Compound course prerequisites (One or more of a,b,c and either x or y as well as z style)


Thanks everyone for the input, especially during the closing hours of the bounty, it's been incredible helpful.

This is a followup question to Select courses that are completely satisfied by a given list of prerequisites, and further explains the situation. It is definitely recommended to read to help understand this question further. (Courses and subjects are distinct entities, subjects are only prerequisites for courses and need not be prerequisites for other subjects - think high school subjects leading to possible university courses)

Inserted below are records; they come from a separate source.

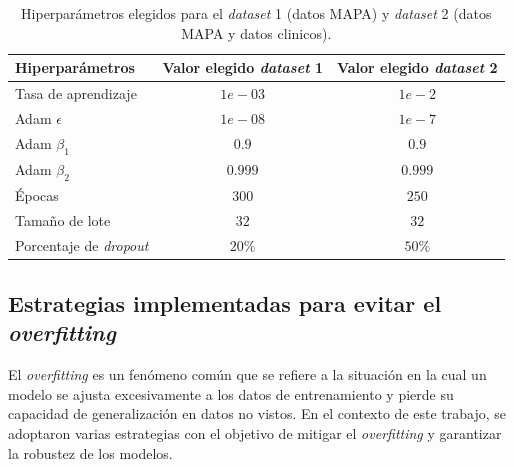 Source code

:\begin{table}[H]
	\centering
	\caption{Hiperparámetros elegidos para el \emph{dataset} 1 (datos MAPA) y \emph{dataset} 2 (datos MAPA y datos clinicos).}
	\begin{tabular}{l c c}    
		\toprule
		\textbf{Hiperparámetros} 	      & \textbf{Valor elegido \emph{dataset} 1} 	& \textbf{Valor elegido \emph{dataset} 2}  \\
		\midrule
    Tasa de aprendizaje            & $1e-03$                   & $1e-2$\\		
    Adam $\epsilon$                   & $1e-08$                 & $1e-7$\\	
    Adam $\beta_1$                   & $0.9$                 & $0.9$\\	
    Adam $\beta_2$                   & $0.999$                 & $0.999$\\		
    Épocas                  & $300$                 & $250$\\	
    Tamaño de lote                  & $32$                 & $32$\\		
    Porcentaje de \emph{dropout}                 & $20\%$                 & $50\%$\\	

		\bottomrule
		\hline
	\end{tabular}
	\label{tab:Tabla1}
\end{table}


\subsection{Estrategias implementadas para evitar el \emph{overfitting}}
El \emph{overfitting} es un fenómeno común que se refiere a la situación en la cual un modelo 
se ajusta excesivamente a los datos de entrenamiento y pierde su capacidad de generalización 
en datos no vistos. En el contexto de este trabajo, se adoptaron varias estrategias 
con el objetivo de mitigar el \emph{overfitting} y garantizar la robustez de los modelos.

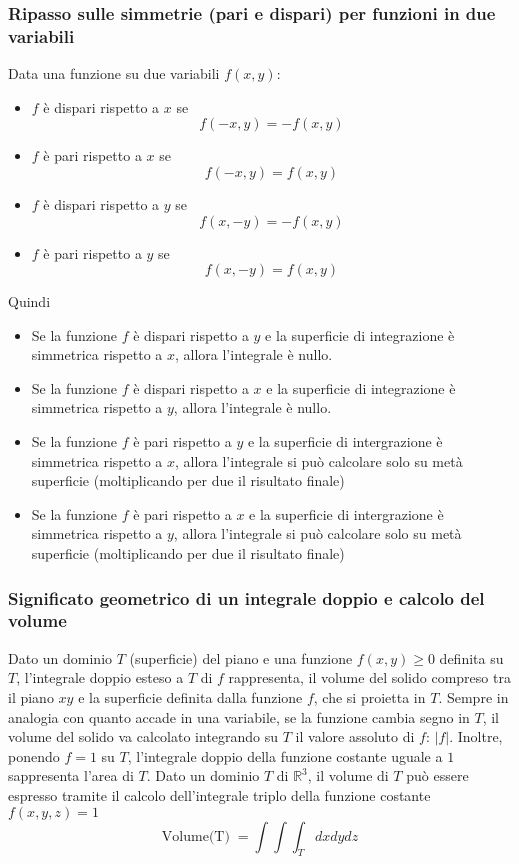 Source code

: \subsubsection{Ripasso sulle simmetrie (pari e dispari) per funzioni in due variabili}
Data una funzione su due variabili $f(x,y)$:
\begin{itemize}
    \item $f$ è dispari rispetto a $x$ se 
    \[
        f(-x,y) = -f(x,y)
    \]
    \item $f$ è pari rispetto a $x$ se 
    \[
        f(-x,y) = f(x,y)
    \]
    \item $f$ è dispari rispetto a $y$ se 
    \[
        f(x,-y) = -f(x,y)
    \]
    \item $f$ è pari rispetto a $y$ se 
    \[
        f(x,-y) = f(x,y)
    \]
\end{itemize}
Quindi
\begin{itemize}
    \item Se la funzione $f$ è dispari rispetto a $y$ e la superficie di integrazione è simmetrica rispetto a $x$, allora l'integrale è nullo.
    \item Se la funzione $f$ è dispari rispetto a $x$ e la superficie di integrazione è simmetrica rispetto a $y$, allora l'integrale è nullo.
    \item Se la funzione $f$ è pari rispetto a $y$ e la superficie di intergrazione è simmetrica rispetto a $x$, allora l'integrale si può calcolare solo su metà superficie (moltiplicando per due il risultato finale)  
    \item Se la funzione $f$ è pari rispetto a $x$ e la superficie di intergrazione è simmetrica rispetto a $y$, allora l'integrale si può calcolare solo su metà superficie (moltiplicando per due il risultato finale)
\end{itemize}
\subsubsection{Significato geometrico di un integrale doppio e calcolo del volume}
Dato un dominio $T$ (superficie) del piano e una funzione $f(x,y) \geq 0$ definita su $T$, l'integrale doppio esteso a $T$ di $f$ rappresenta, il volume del solido compreso tra il piano $xy$ e la superficie definita dalla funzione $f$, che si proietta in $T$.\newline
\newline
Sempre in analogia con quanto accade in una variabile, se la funzione cambia segno in $T$, il volume del solido va calcolato integrando su $T$ il valore assoluto di $f$: $|f|$. Inoltre, ponendo $f = 1$ su $T$, l'integrale doppio della funzione costante uguale a $1$ sappresenta l'area di $T$.\newline
\newline
Dato un dominio $T$ di $\mathbb{R}^3$, il volume di $T$ può essere espresso  tramite il calcolo dell'integrale triplo della funzione costante $f(x,y,z) = 1$
\[
    \text{Volume(T)}\; = \int \int \int_{T} dx dy dz
\]
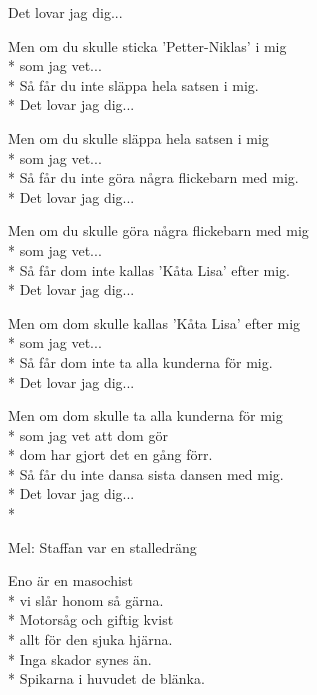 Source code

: \begin{SongText}
\begin{SongVerse}
        Det lovar jag dig...
    \end{SongVerse}
    \begin{SongVerse}
        Men om du skulle sticka 'Petter-Niklas' i mig\\*%
        som jag vet...\\*%
        Så får du inte släppa hela satsen i mig.\\*%
        Det lovar jag dig...
    \end{SongVerse}
    \begin{SongVerse}
        Men om du skulle släppa hela satsen i mig\\*%
        som jag vet...\\*%
        Så får du inte göra några flickebarn med mig.\\*%
        Det lovar jag dig...
    \end{SongVerse}
    \begin{SongVerse}
        Men om du skulle göra några flickebarn med mig\\*%
        som jag vet...\\*%
        Så får dom inte kallas 'Kåta Lisa' efter mig.\\*%
        Det lovar jag dig...
    \end{SongVerse}
    \begin{SongVerse}
        Men om dom skulle kallas 'Kåta Lisa' efter mig\\*%
        som jag vet...\\*%
        Så får dom inte ta alla kunderna för mig.\\*%
        Det lovar jag dig...
    \end{SongVerse}
    \begin{SongVerse}
        Men om dom skulle ta alla kunderna för mig\\*%
        som jag vet att dom gör\\*%
        dom har gjort det en gång förr.\\*%
        Så får du inte dansa sista dansen med mig.\\*%
        Det lovar jag dig...\\*%
    \end{SongVerse}
\end{SongText}
\begin{SongText}[ENO]
    \begin{SongInfo}
        Mel: Staffan var en stalledräng
    \end{SongInfo}
    \begin{SongVerse}
        Eno är en masochist\\*%
        vi slår honom så gärna.\\*%
        Motorsåg och giftig kvist\\*%
        allt för den sjuka hjärna.\\*%
        Inga skador synes än.\\*%
        Spikarna i huvudet de blänka.
    \end{SongVerse}
\end{SongText}
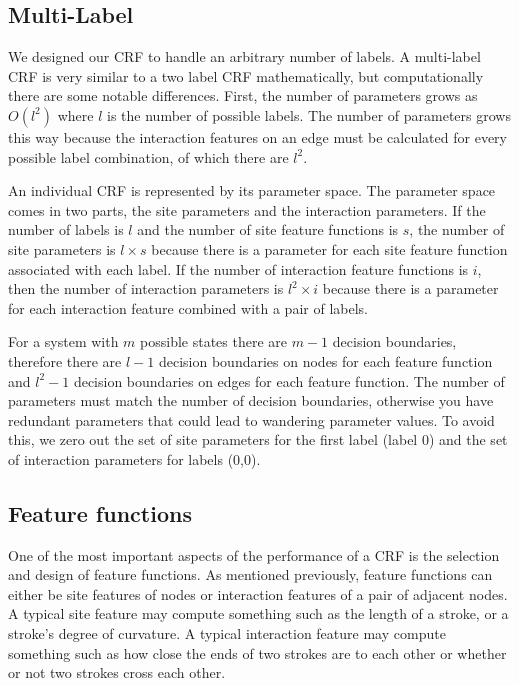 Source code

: \documentclass[10pt]{acmsiggraph}               %
\begin{document}
\subsection{Multi-Label}
We designed our CRF to handle an arbitrary number of labels. A multi-label CRF is very similar to a two label CRF mathematically, but computationally there are some notable differences. First, the number of parameters grows as $O(l^2)$ where $l$ is the number of possible labels. The number of parameters grows this way because the interaction features on an edge must be calculated for every possible label combination, of which there are $l^2$. 

An individual CRF is represented by its parameter space. The parameter space comes in two parts, the site parameters and the interaction parameters. If the number of labels is $l$ and the number of site feature functions is $s$, the number of site parameters  is $l\times s$ because there is a parameter for each site feature function associated with each label.  If the number of interaction feature functions is $i$, then the number of interaction parameters is $l^2\times i$ because there is a parameter for each interaction feature combined with a pair of labels.

For a system with $m$ possible states there are $m-1$ decision boundaries, therefore there are $l-1$ decision boundaries on nodes for each feature function and $l^2-1$ decision boundaries on edges for each feature function. The number of parameters must match the number of decision boundaries, otherwise you have redundant parameters that could lead to wandering parameter values. To avoid this, we zero out the set of site parameters for the first label (label 0) and the set of interaction parameters for labels (0,0). 

\subsection{Feature functions}
One of the most important aspects of the performance of a CRF is the selection and design of feature functions.  As mentioned previously, feature functions can either be site features of nodes or interaction features of a pair of adjacent nodes.  A typical site feature may compute something such as the length of a stroke, or a stroke's degree of curvature. A typical interaction feature may compute something such as how close the ends of two strokes are to each other or whether or not two strokes cross each other.
\end{document}
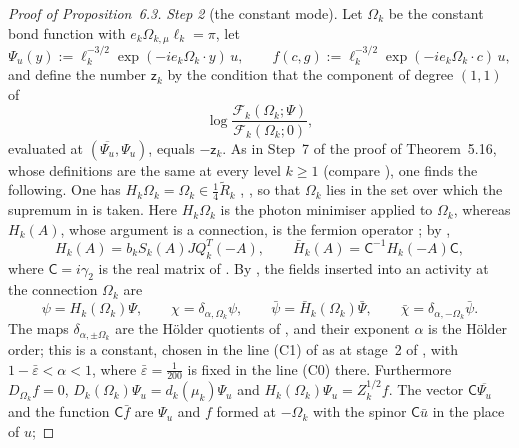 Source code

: \documentclass[11pt,letterpaper,reqno]{amsart}
\theoremstyle{definition}
\begin{document}
\begin{proof}[Proof of Proposition~6.3]
\emph{Step 2} (the constant mode).
Let $\Omega_k$ be the constant bond function with $e_k\Omega_{k,\mu}\ell_k=\pi$, let
\begin{equation*}
\Psi_u(y):=\ell_k^{-3/2}\exp(-ie_k\Omega_k\cdot y)\,u,\qquad f(c,g):=\ell_k^{-3/2}\exp(-ie_k\Omega_k\cdot c)\,u,
\end{equation*}
and define the number $\mathsf z_k$ by the condition that the component of degree $(1,1)$ of
\begin{equation*}
\log\frac{\mathscr F_k(\Omega_k;\Psi)}{\mathscr F_k(\Omega_k;0)},
\end{equation*}
evaluated at $(\overline{\Psi_u},\Psi_u)$, equals $-\mathsf z_k$.
As in Step~7 of the proof of Theorem~5.16, whose definitions \cite[(I.O8); Sections~I.3.2, I.3.3, I.3.5]{QEDIII} are the same at every level $k\ge1$ (compare \cite[Proposition~30.3\,(f)]{QEDIII}), one finds the following.
One has $H_k\Omega_k=\Omega_k\in\frac14\tilde R_k$ \cite[Propositions~5.31, 5.38\,(i)]{QEDI}, \cite[Section~I.5.7, paragraph ``Settings'']{QEDIII}, so that $\Omega_k$ lies in the set over which the supremum in \cite[(k6)]{QEDIII} is taken.
Here $H_k\Omega_k$ is the photon minimiser applied to $\Omega_k$, whereas $H_k(A)$, whose argument is a connection, is the fermion operator \cite[Section~I.5.7, first paragraph]{QEDIII};
by \cite[Section~I.3.5]{QEDIII},
\begin{equation*}
H_k(A)=b_kS_k(A)JQ_k^T(-A),\qquad\bar H_k(A)=\mathsf C^{-1}H_k(-A)\mathsf C,
\end{equation*}
where $\mathsf C=i\gamma_2$ is the real matrix of \cite[Section~I.2.1, (I.c3)]{QEDIII}.
By \cite[Section~I.5.4, paragraph ``Fields to be inserted'']{QEDIII}, the fields inserted into an activity at the connection $\Omega_k$ are
\begin{equation*}
\psi=H_k(\Omega_k)\Psi,\qquad\chi=\delta_{\alpha,\Omega_k}\psi,\qquad\bar\psi=\bar H_k(\Omega_k)\bar\Psi,\qquad\bar\chi=\delta_{\alpha,-\Omega_k}\bar\psi .
\end{equation*}
The maps $\delta_{\alpha,\pm\Omega_k}$ are the H\"older quotients of \cite[(I.1.7)]{QEDIII}, and their exponent $\alpha$ is the H\"older order;
this is a constant, chosen in the line (C1) of \cite[Section~I.8.2]{QEDIII} as at stage~2 of \cite[Definition~5.97]{QEDI}, with $1-\bar\varepsilon<\alpha<1$, where $\bar\varepsilon=\frac1{200}$ is fixed in the line (C0) there.
Furthermore $D_{\Omega_k}f=0$, $D_k(\Omega_k)\Psi_u=d_k(\mu_k)\Psi_u$ and $H_k(\Omega_k)\Psi_u=Z_k^{1/2}f$.
The vector $\mathsf C\overline{\Psi_u}$ and the function $\mathsf C\bar f$ are $\Psi_u$ and $f$ formed at $-\Omega_k$ with the spinor $\mathsf C\bar u$ in the place of $u$;

\end{proof}
\end{document}
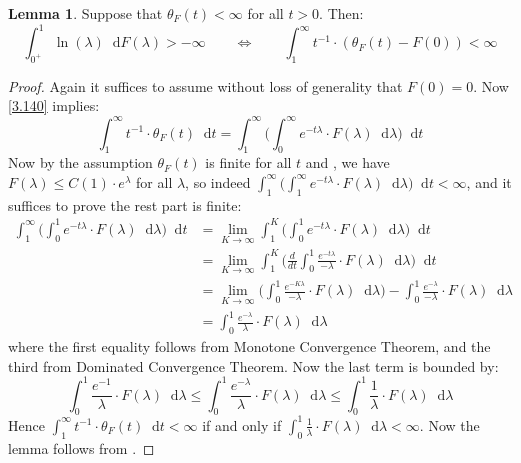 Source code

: \documentclass[11pt]{report}
\theoremstyle{definition}
\newtheorem{Lemma}[Def]{Lemma}
\theoremstyle{plain}
\newcommand{\mass}[1]{\mathop{}\mathrm{d}{#1}}
\begin{document}
\begin{Lemma}\label{determinant class}
	Suppose that $\theta_F(t)<\infty$ for all $t>0$. Then:
	\begin{equation}
	\int_{0^+}^1\ln(\lambda)\mass{F(\lambda)}>-\infty \qquad \iff \qquad \int_{1}^{\infty}t^{-1}\cdot (\theta_F(t)-F(0))<\infty
	\end{equation}
\end{Lemma}
\begin{proof}
	Again it suffices to assume without loss of generality that $F(0)=0$. Now \ref{3.140} implies:
\begin{equation*}
\int_1^\infty t^{-1}\cdot \theta_F(t)\mass{t}=\int_1^\infty\Big(\int_0^\infty e^{-t\lambda}\cdot F(\lambda)\mass{\lambda}\Big)\mass{t}
\end{equation*}
Now by the assumption $\theta_F(t)$ is finite for all $t$ and , we have $F(\lambda)\leq C(1)\cdot e^{\lambda}$ for all $\lambda$, so indeed $\int_1^\infty\Big(\int_1^\infty e^{-t\lambda}\cdot F(\lambda)\mass{\lambda}\Big)\mass{t}<\infty$, and it suffices to prove the rest part is finite:
\begin{equation*}
\begin{split}
\int_1^\infty\Big(\int_0^1 e^{-t\lambda}\cdot F(\lambda)\mass{\lambda}\Big)\mass{t}&=\lim_{K\to \infty}\int_1^K\Big(\int_0^1 e^{-t\lambda}\cdot F(\lambda)\mass{\lambda}\Big)\mass{t}\\
&=\lim_{K\to \infty} \int_1^K\Bigg(\frac{d}{dt}\int_0^1\frac{e^{-t\lambda}}{-\lambda}\cdot F(\lambda)\mass{\lambda}\Bigg)\mass{t}\\
&=\lim_{K\to \infty}\Big(\int_{0}^{1}\frac{e^{-K\lambda}}{-\lambda}\cdot F(\lambda)\mass{\lambda}\Big)-\int_{0}^{1}\frac{e^{-\lambda}}{-\lambda}\cdot F(\lambda)\mass{\lambda}\\
&=\int_{0}^{1}\frac{e^{-\lambda}}{\lambda}\cdot F(\lambda)\mass{\lambda}
\end{split}
\end{equation*}
where the first equality follows from Monotone Convergence Theorem, and the third from Dominated Convergence Theorem. Now the last term is bounded by:
\begin{equation*}
\int_{0}^{1}\frac{e^{-1}}{\lambda}\cdot F(\lambda)\mass{\lambda}\leq\int_{0}^{1}\frac{e^{-\lambda}}{\lambda}\cdot F(\lambda)\mass{\lambda}\leq \int_{0}^{1}\frac{1}{\lambda}\cdot F(\lambda)\mass{\lambda}
\end{equation*}
Hence $\int_1^\infty t^{-1}\cdot \theta_F(t)\mass{t}<\infty$ if and only if $\int_{0}^{1}\frac{1}{\lambda}\cdot F(\lambda)\mass{\lambda}<\infty$. Now the lemma follows from .
\end{proof}
\end{document}
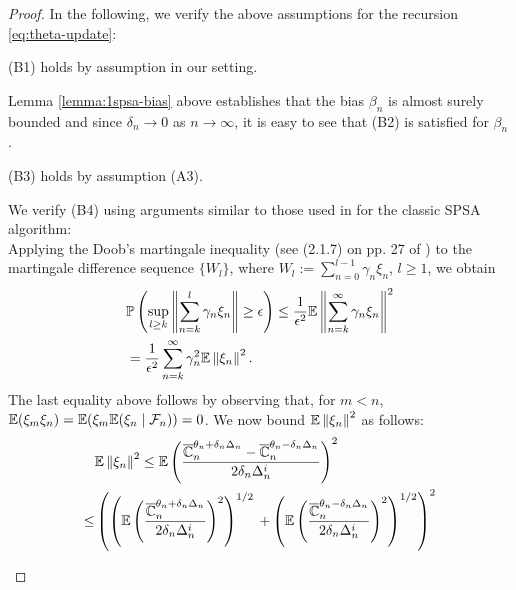 \begin{proof}
In the following, we verify the above assumptions for the recursion \eqref{eq:theta-update}:\\
\begin{inparaenum}[$\bullet$]
\item (B1) holds by assumption in our setting.\\
\item Lemma \ref{lemma:1spsa-bias} above establishes that the bias $\beta_n$ is almost surely bounded and since $\delta_n \rightarrow 0$ as $n\rightarrow \infty$, it is easy to see that (B2) is satisfied for $\beta_n$. \\
\item (B3) holds by assumption (A3).\\
\item We verify (B4) using arguments similar to those used in \cite{spall} for the classic SPSA algorithm:\\
Applying the Doob's martingale inequality (see (2.1.7) on pp. 27 of \cite{kushner-clark}) to the martingale difference sequence $\{W_l\}$, where  $W_l := \sum_{n=0}^{l-1} \gamma_n \xi_n$, $l\ge 1$, we obtain
\begin{align}
&\mathbb{P}\left(  \sup_{l\geq k}   \left\|\sum_{n=k}^{l} \gamma_n \xi_n\right\| \geq \epsilon  \right) \le \dfrac{1}{\epsilon^2} \mathbb{E} \left\|
\sum_{n=k}^{\infty} \gamma_n \xi_n\right\|^2 \nonumber\\
&= \dfrac{1}{\epsilon^2} \sum_{n=k}^{\infty} \gamma_n^2 \mathbb{E}\left\| \xi_n\right\|^2. \label{eq:b4}
\end{align}
The last equality above follows by observing that, for $m < n$, $\mathbb{E}(\xi_m \xi_n) = \mathbb{E}(\xi_m \mathbb{E}(\xi_n\mid \mathcal{F}_n))=0$.
We now bound $\mathbb{E}\left\| \xi_n\right\|^2$ as follows:
\begin{align}
&\E\left\| \xi_n\right\|^2\le \E\left(\dfrac{\overline \C_n^{\theta_n + \delta_n \Delta_n} -\overline \C_n^{\theta_n - \delta_n \Delta_n}}{2 \delta_n \Delta_n^i}\right)^2 \label{eq:mi}\\
\le &\left(\left(\E\left(\dfrac{\overline \C_n^{\theta_n + \delta_n \Delta_n}}{2 \delta_n \Delta_n^i}\right)^2\right)^{1/2}\right. 
\left.+ \left(\E\left(\dfrac{\overline \C_n^{\theta_n - \delta_n \Delta_n}}{2 \delta_n \Delta_n^i}\right)^2\right)^{1/2}\right)^2 \label{eq:minko}\\

\end{align}
\end{inparaenum}
\end{proof}
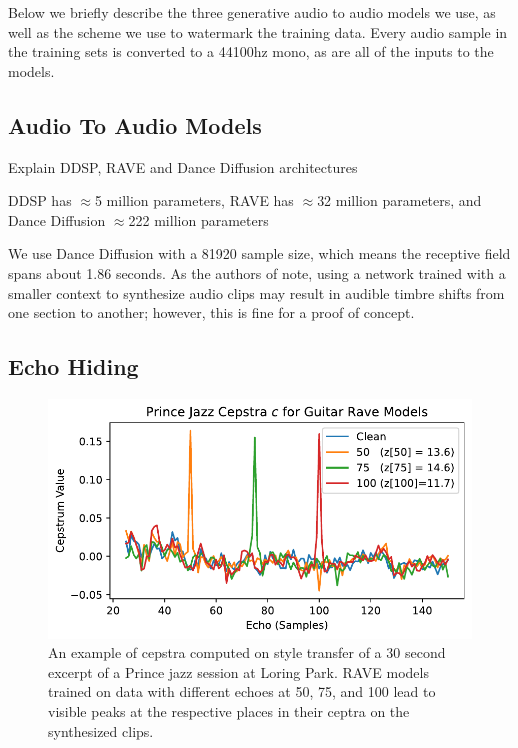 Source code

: \documentclass[letterpaper]{article} %
\begin{document}
Below we briefly describe the three generative audio to audio models we use, as well as the scheme we use to watermark the training data. Every audio sample in the training sets is converted to a 44100hz mono, as are all of the inputs to the models.

\subsection{Audio To Audio Models}

Explain DDSP, RAVE and Dance Diffusion architectures

DDSP has $\approx$5 million parameters, RAVE has $\approx$32 million parameters, and Dance Diffusion $\approx$222 million parameters

We use Dance Diffusion with a 81920 sample size, which means the receptive field spans about 1.86 seconds.  As the authors of \cite{hawthornemulti} note, using a network trained with a smaller context to synthesize audio clips may result in audible timbre shifts from one section to another; however, this is fine for a proof of concept.


\subsection{Echo Hiding}
\label{sec:echohiding}

\begin{figure}
    \centering
    \includegraphics[width=\columnwidth]{figs/RaveCepstra.pdf}
    \caption{An example of cepstra computed on style transfer of a 30 second excerpt of a Prince jazz session at Loring Park.  RAVE models trained on data with different echoes at 50, 75, and 100 lead to visible peaks at the respective places in their ceptra on the synthesized clips.}
    \label{fig:ravecepstra}
\end{figure}
\end{document}

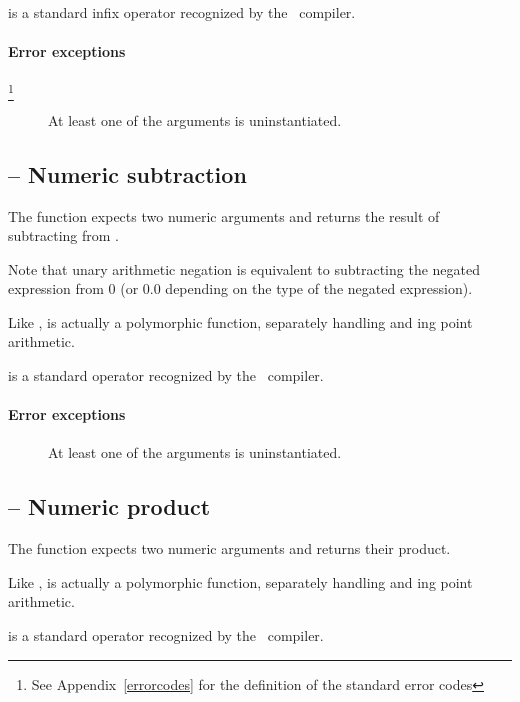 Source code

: \function{+} is a standard infix operator recognized by the \go\ compiler.
    
\paragraph{Error exceptions}\footnote{See Appendix~\vref{errorcodes} for the definition of the standard error codes}
\begin{description}
\item[]
At least one of the arguments is uninstantiated.
\end{description}

\subsection{\function{-} -- Numeric subtraction}
The \function{-} function expects two numeric arguments and returns the result of subtracting  from .

Note that unary arithmetic negation is equivalent to subtracting the negated expression from 0 (or 0.0 depending on the type of the negated expression).

Like \q{+}, \q{-} is actually a polymorphic function, separately handling  and ing point arithmetic.
    
\function{-} is a standard operator recognized by the \go\ compiler.
    
\paragraph{Error exceptions}
\begin{description}
\item[]
At least one of the arguments is uninstantiated.
\end{description}

\subsection{\function{*} -- Numeric product}
The \function{*} function expects two numeric arguments and returns their product.
    
Like \q{+}, \q{*} is actually a polymorphic function, separately handling  and ing point arithmetic.

\function{*} is a standard operator recognized by the \go\ compiler.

I have my database laid out as such.

   Prerequisite:
   +---------------+---------------+
   |      Id       |     Name      |         (Junction table)
   |---------------|---------------|         CoursePrerequisites:
   |      1        |   Maths       |         +---------------+---------------+
   |      2        |   English     |         |  Course_FK    | Prerequisite_FK
   |      3        |   Art         |         |---------------|---------------|
   |      4        |   Physics     |         |      1        |      1        |
   |      5        |   Psychology  |         |      1        |      2        |
   +-------------------------------+         |      2        |      3        |
                                             |      2        |      5        |
   Course:                                   |      5        |      4        |
   +---------------+---------------+         +---------------v---------------+
   |      Id       |     Name      |
   |---------------|---------------|
   |      1        |   Course1     |
   |      2        |   Course2     |
   |      3        |   Course3     |
   |      4        |   Course4     |
   |      5        |   Course5     |
   +---------------v---------------+

and I've been making use of the following query:

SELECT Course.id, course.Name, GROUP_CONCAT(DISTINCT Prerequisite.Name) AS 'Prerequisite Name(s)'
FROM Course
  LEFT JOIN CoursePrerequisites ON Course.id = CoursePrerequisites.Course_FK
  LEFT JOIN Prerequisite ON Prerequisite.id = CoursePrerequisites.Prerequisite_FK 
WHERE NOT EXISTS 
  (SELECT 1
    FROM CoursePrerequisites 
    WHERE Course.id = CoursePrerequisites.Course_FK
      AND CoursePrerequisites.Prerequisite_FK NOT IN (SELECT Prerequisite.id FROM Prerequisite Where Name = 'Art' OR Name = 'English' OR Name = 'Psychology''))
GROUP BY Course.id;

Which works well to select courses that are exactly filled by their prerequisites.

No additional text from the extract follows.